The Canadians have reinvigorated their subsidy programs in recent years to the detriment of U.S. pork producers. In the period after the market price collapse in the fall of 1998 the average Canadian pork producer had an income of $44,000 of which $43,000 came in the form of Government payments according to a Canadian government publication. One of the most significant programs available to Canadian hog producers is the “ASRA“ program in Quebec. This is an income stabilization program where benefits are received when producers are losing money and is based on prevailing market prices; substantial benefits appear to have been received in 2003 and will likely continue through 2004. The most recent addition to the policy mix in Canada provides pork producers with a guarantee that they will receive the Olympic average of the income they have earned over the past five years. This has put the Canadian producer in a no-lose situation, if markets are good, the producer gets a market reward and if markets are bad, the producer gets a government reward. With perfectly free trade across the U.S. and Canadian border this kind of risk subsidy will have an enormous impact on the growth of the pork industries in both countries.

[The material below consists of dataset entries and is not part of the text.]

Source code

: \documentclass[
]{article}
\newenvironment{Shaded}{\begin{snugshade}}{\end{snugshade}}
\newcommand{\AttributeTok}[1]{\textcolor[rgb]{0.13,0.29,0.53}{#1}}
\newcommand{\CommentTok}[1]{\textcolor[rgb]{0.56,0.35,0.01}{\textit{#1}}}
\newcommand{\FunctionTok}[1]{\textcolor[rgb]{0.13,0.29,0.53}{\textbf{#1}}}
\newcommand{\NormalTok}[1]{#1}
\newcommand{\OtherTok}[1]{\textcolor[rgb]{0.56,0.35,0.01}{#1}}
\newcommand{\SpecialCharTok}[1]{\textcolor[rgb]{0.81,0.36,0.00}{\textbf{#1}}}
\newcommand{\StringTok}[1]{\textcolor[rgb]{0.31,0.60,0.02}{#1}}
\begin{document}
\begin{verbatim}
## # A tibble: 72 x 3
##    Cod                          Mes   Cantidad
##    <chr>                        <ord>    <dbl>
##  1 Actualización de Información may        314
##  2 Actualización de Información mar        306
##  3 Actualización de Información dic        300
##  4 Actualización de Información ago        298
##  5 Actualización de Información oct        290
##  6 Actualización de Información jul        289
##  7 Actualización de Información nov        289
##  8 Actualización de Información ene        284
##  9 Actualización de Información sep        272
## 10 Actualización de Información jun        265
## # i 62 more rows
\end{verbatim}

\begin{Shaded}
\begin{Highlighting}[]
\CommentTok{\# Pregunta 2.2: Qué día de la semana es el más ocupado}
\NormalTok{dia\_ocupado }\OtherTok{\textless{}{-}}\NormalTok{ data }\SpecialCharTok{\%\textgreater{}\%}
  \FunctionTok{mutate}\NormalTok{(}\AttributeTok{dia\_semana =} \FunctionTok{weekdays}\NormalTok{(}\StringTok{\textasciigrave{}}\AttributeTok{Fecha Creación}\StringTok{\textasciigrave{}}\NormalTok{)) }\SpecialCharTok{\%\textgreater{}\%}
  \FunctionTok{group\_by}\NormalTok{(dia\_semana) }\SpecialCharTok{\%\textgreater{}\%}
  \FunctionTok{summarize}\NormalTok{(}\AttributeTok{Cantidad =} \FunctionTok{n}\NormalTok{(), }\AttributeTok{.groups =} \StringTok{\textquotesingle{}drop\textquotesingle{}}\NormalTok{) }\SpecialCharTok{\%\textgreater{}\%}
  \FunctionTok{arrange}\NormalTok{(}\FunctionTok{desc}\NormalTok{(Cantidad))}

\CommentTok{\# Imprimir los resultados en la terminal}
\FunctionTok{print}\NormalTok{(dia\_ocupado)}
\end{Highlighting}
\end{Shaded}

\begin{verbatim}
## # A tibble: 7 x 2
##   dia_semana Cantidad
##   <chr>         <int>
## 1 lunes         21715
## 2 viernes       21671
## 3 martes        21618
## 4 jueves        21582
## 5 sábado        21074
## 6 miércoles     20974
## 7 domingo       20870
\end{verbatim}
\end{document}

In addition to the CVD case, an antidumping case is also warranted. The Canadian producers are selling their hogs to the United States at prices that are lower than their average prices in Canada and lower than their average cost when measured on a long-term average basis. For example, for the period October 1, 2002 to September 30, 2003, the average import price for a slaughter weight hog from Canada was $86.12/head; the average price for the same hog in Ontario was $93.32/head, a price differential of $7.20/head; the average import price for a feeder pig from Canada was $28.98/head while the average price for the same hog in Ontario was $36.15/head, a differential of $7.17/head. If the markets were truly competitive and if there were only one North American market, prices in Canada would be equivalent to U.S. prices.

The product subject to these investigations consists of live hogs from Canada except USDA certified purebred breeding swine.